Al contrario di quello che si può pensare sono diversi i libri, i film e le opere teatrali in cui si tratta il tema della disabilità o più in generale della “ diversità “ che è però una diversità intesa come unicità e quindi come valore anziché come handicap , oggi voglio parlarvi di Figli di un Dio minore di Mark Medoff, una famosa opera teatrale del 1980, il cui titolo originale è Children of a lesser God, ed è una singolare e tenera storia d’amore tra Sarah, una splendida ragazza sordomuta e James, giovane insegnante di un istituto per sordomuti che si innamora di lei fin dal loro primo incontro. Il suo amore, però, deve fare i conti con il mondo di Sarah che non parla e che non riesce a leggere il labiale e che, quindi, comunica soprattutto usando il suo bellissimo corpo.

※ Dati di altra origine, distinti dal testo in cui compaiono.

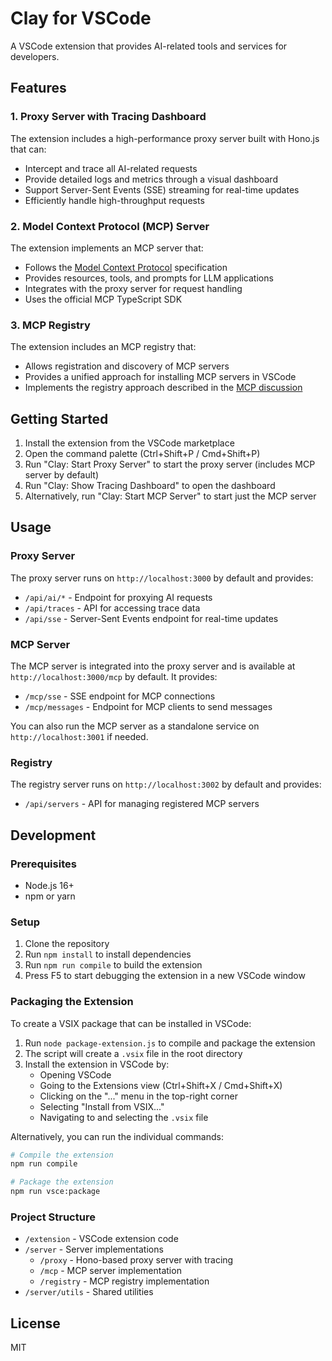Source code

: # Clay for VSCode

A VSCode extension that provides AI-related tools and services for developers.

## Features

### 1. Proxy Server with Tracing Dashboard

The extension includes a high-performance proxy server built with Hono.js that can:

- Intercept and trace all AI-related requests
- Provide detailed logs and metrics through a visual dashboard
- Support Server-Sent Events (SSE) streaming for real-time updates
- Efficiently handle high-throughput requests

### 2. Model Context Protocol (MCP) Server

The extension implements an MCP server that:

- Follows the [Model Context Protocol](https://modelcontextprotocol.io) specification
- Provides resources, tools, and prompts for LLM applications
- Integrates with the proxy server for request handling
- Uses the official MCP TypeScript SDK

### 3. MCP Registry

The extension includes an MCP registry that:

- Allows registration and discovery of MCP servers
- Provides a unified approach for installing MCP servers in VSCode
- Implements the registry approach described in the [MCP discussion](https://github.com/orgs/modelcontextprotocol/discussions/274)

## Getting Started

1. Install the extension from the VSCode marketplace
2. Open the command palette (Ctrl+Shift+P / Cmd+Shift+P)
3. Run "Clay: Start Proxy Server" to start the proxy server (includes MCP server by default)
4. Run "Clay: Show Tracing Dashboard" to open the dashboard
5. Alternatively, run "Clay: Start MCP Server" to start just the MCP server

## Usage

### Proxy Server

The proxy server runs on `http://localhost:3000` by default and provides:

- `/api/ai/*` - Endpoint for proxying AI requests
- `/api/traces` - API for accessing trace data
- `/api/sse` - Server-Sent Events endpoint for real-time updates

### MCP Server

The MCP server is integrated into the proxy server and is available at `http://localhost:3000/mcp` by default. It provides:

- `/mcp/sse` - SSE endpoint for MCP connections
- `/mcp/messages` - Endpoint for MCP clients to send messages

You can also run the MCP server as a standalone service on `http://localhost:3001` if needed.

### Registry

The registry server runs on `http://localhost:3002` by default and provides:

- `/api/servers` - API for managing registered MCP servers

## Development

### Prerequisites

- Node.js 16+
- npm or yarn

### Setup

1. Clone the repository
2. Run `npm install` to install dependencies
3. Run `npm run compile` to build the extension
4. Press F5 to start debugging the extension in a new VSCode window

### Packaging the Extension

To create a VSIX package that can be installed in VSCode:

1. Run `node package-extension.js` to compile and package the extension
2. The script will create a `.vsix` file in the root directory
3. Install the extension in VSCode by:
   - Opening VSCode
   - Going to the Extensions view (Ctrl+Shift+X / Cmd+Shift+X)
   - Clicking on the "..." menu in the top-right corner
   - Selecting "Install from VSIX..."
   - Navigating to and selecting the `.vsix` file

Alternatively, you can run the individual commands:

```bash
# Compile the extension
npm run compile

# Package the extension
npm run vsce:package
```

### Project Structure

- `/extension` - VSCode extension code
- `/server` - Server implementations
  - `/proxy` - Hono-based proxy server with tracing
  - `/mcp` - MCP server implementation
  - `/registry` - MCP registry implementation
- `/server/utils` - Shared utilities

## License

MIT
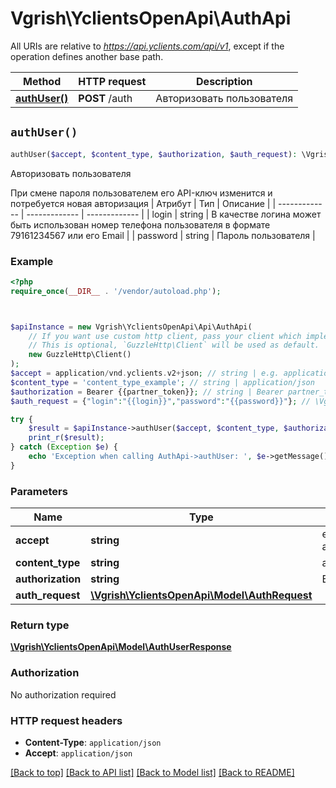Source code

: # Vgrish\YclientsOpenApi\AuthApi

All URIs are relative to *https://api.yclients.com/api/v1*, except if the operation defines another base path.

| Method | HTTP request | Description |
| ------------- | ------------- | ------------- |
| [**authUser()**](AuthApi.md#authUser) | **POST** /auth | Авторизовать пользователя |


## `authUser()`

```php
authUser($accept, $content_type, $authorization, $auth_request): \Vgrish\YclientsOpenApi\Model\AuthUserResponse
```

Авторизовать пользователя

При смене пароля пользователем его API-ключ изменится и потребуется новая авторизация    | Атрибут  | Тип | Описание |  | ------------- | ------------- | ------------- |  | login  | string  | В качестве логина может быть использован номер телефона пользователя в формате 79161234567 или его Email |  | password  | string  | Пароль пользователя |

### Example

```php
<?php
require_once(__DIR__ . '/vendor/autoload.php');



$apiInstance = new Vgrish\YclientsOpenApi\Api\AuthApi(
    // If you want use custom http client, pass your client which implements `GuzzleHttp\ClientInterface`.
    // This is optional, `GuzzleHttp\Client` will be used as default.
    new GuzzleHttp\Client()
);
$accept = application/vnd.yclients.v2+json; // string | e.g. application/vnd.yclients.v2+json
$content_type = 'content_type_example'; // string | application/json
$authorization = Bearer {{partner_token}}; // string | Bearer partner_token
$auth_request = {"login":"{{login}}","password":"{{password}}"}; // \Vgrish\YclientsOpenApi\Model\AuthRequest

try {
    $result = $apiInstance->authUser($accept, $content_type, $authorization, $auth_request);
    print_r($result);
} catch (Exception $e) {
    echo 'Exception when calling AuthApi->authUser: ', $e->getMessage(), PHP_EOL;
}
```

### Parameters

| Name | Type | Description  | Notes |
| ------------- | ------------- | ------------- | ------------- |
| **accept** | **string**| e.g. application/vnd.yclients.v2+json | |
| **content_type** | **string**| application/json | |
| **authorization** | **string**| Bearer partner_token | |
| **auth_request** | [**\Vgrish\YclientsOpenApi\Model\AuthRequest**](../Model/AuthRequest.md)|  | [optional] |

### Return type

[**\Vgrish\YclientsOpenApi\Model\AuthUserResponse**](../Model/AuthUserResponse.md)

### Authorization

No authorization required

### HTTP request headers

- **Content-Type**: `application/json`
- **Accept**: `application/json`

[[Back to top]](#) [[Back to API list]](../../README.md#endpoints)
[[Back to Model list]](../../README.md#models)
[[Back to README]](../../README.md)
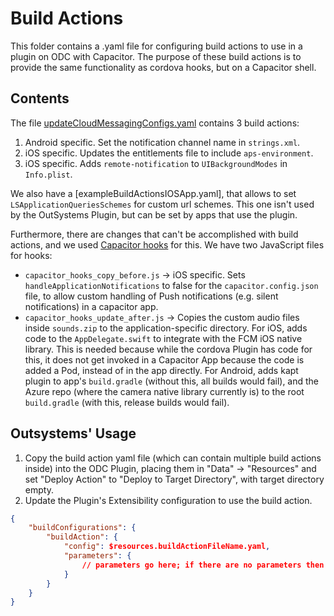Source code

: 
# Build Actions

This folder contains a .yaml file for configuring build actions to use in a plugin on ODC with Capacitor. The purpose of these build actions is to provide the same functionality as cordova hooks, but on a Capacitor shell.

## Contents

The file [updateCloudMessagingConfigs.yaml](./updateCloudMessagingConfigs.yaml) contains 3 build actions:

1. Android specific. Set the notification channel name in `strings.xml`.
2. iOS specific. Updates the entitlements file to include `aps-environment`.
3. iOS specific. Adds `remote-notification` to `UIBackgroundModes` in `Info.plist`.

We also have a [exampleBuildActionsIOSApp.yaml], that allows to set `LSApplicationQueriesSchemes` for custom url schemes. This one isn't used by the OutSystems Plugin, but can be set by apps that use the plugin.

Furthermore, there are changes that can't be accomplished with build actions, and we used [Capacitor hooks](https://capacitorjs.com/docs/cli/hooks) for this. We have two JavaScript files for hooks:

- `capacitor_hooks_copy_before.js` -> iOS specific. Sets `handleApplicationNotifications` to false for the `capacitor.config.json` file, to allow custom handling of Push notifications (e.g. silent notifications) in a capacitor app.
- `capacitor_hooks_update_after.js` -> Copies the custom audio files inside `sounds.zip` to the application-specific directory. For iOS, adds code to the `AppDelegate.swift` to integrate with the FCM iOS native library. This is needed because while the cordova Plugin has code for this, it does not get invoked in a Capacitor App because the code is added a Pod, instead of in the app directly. For Android, adds kapt plugin to app's `build.gradle` (without this, all builds would fail), and the Azure repo (where the camera native library currently is) to the root `build.gradle` (with this, release builds would fail).


## Outsystems' Usage

1. Copy the build action yaml file (which can contain multiple build actions inside) into the ODC Plugin, placing them in "Data" -> "Resources" and set "Deploy Action" to "Deploy to Target Directory", with target directory empty.
2. Update the Plugin's Extensibility configuration to use the build action.

```json
{
    "buildConfigurations": {
        "buildAction": {
            "config": $resources.buildActionFileName.yaml,
            "parameters": {
                // parameters go here; if there are no parameters then the block can be ommited
            }
        }
    }
}
```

Una volta venuti a conoscenza dell’amore nato tra Sarah e James, gli altri insegnanti dell’istituto, rimangono scandalizzati; così James decide di portare via con sé la ragazza dei suoi sogni, di iniziare a farle frequentare persone che “ci sentono” e di insegnarle a fare tantissime cose, tranne una: parlare. Infatti, perché l’amore tra i due giovani sia perfetto, occorrerà che James impari ad accettare con serenità i silenzi della sua amata.

«SARAH e JAMES.  Mi chiamo Sarah Norman Leeds, un nome che ho scritto con le mie dita più velocemente di quanto possiate pronunciarlo voi con la vostra bocca. Perciò, non mi tratterrò più a lungo di quanto farei se parlassi o se, come sempre succede, qualcun altro parlasse per me. (James finisce qualche momento dopo di lei)

JAMES Bene. Va proprio bene.

SARAH e JAMES Per tutta la vita, sono stata l’espressione di altra gente. La prima cosa che ho imparato a capire è stata che tutti dovevano sentirci, ma io non potevo e questo era male. Poi appresi che tutti dovevano essere brillanti, ma io ero ritardata. Poi dissero che, oh no, non ero ritardata in modo permanente, ma solo temporaneo e che per essere brillante dovevo fare l’imitazione della gente che possedeva fin dalla nascita tutto quello che una persona deve avere per essere a posto: orecchie che ci sentono, bocca che sa parlare, occhi che sanno leggere, cervello che capisce. Beh, il mio cervello capisce molte cose, e i miei occhi sono le mie orecchie. Le mie mani sono la mia voce e il mio linguaggio, il mio modo di esprimermi, la mia capacità di comunicare, sono notevoli quanto i vostri. Forse di più, perché io posso comunicarvi con un’immagine un’idea più complessa di quella che voi potreste spiegarvi reciprocamente con cinquanta parole.».

Tra le tante cose che c’insegna quest’opera credo che le più importanti siano due: la prima è che ognuno di noi trova o almeno dovrebbe riuscire a trovare il proprio equilibrio e la propria felicità tenendo sempre conto delle proprie caratteristiche e della propria singolarità che lo rendono differente da qualsiasi altro essere umano che pur essendo molto simile a lui, non sarà mai uguale, ma questo indipendentemente dalla disabilità. Il secondo messaggio che Medoff ci vuole trasmettere e che l’amore, quello vero, va oltre ogni cosa e che quando si ama si trovano soluzioni e non problemi.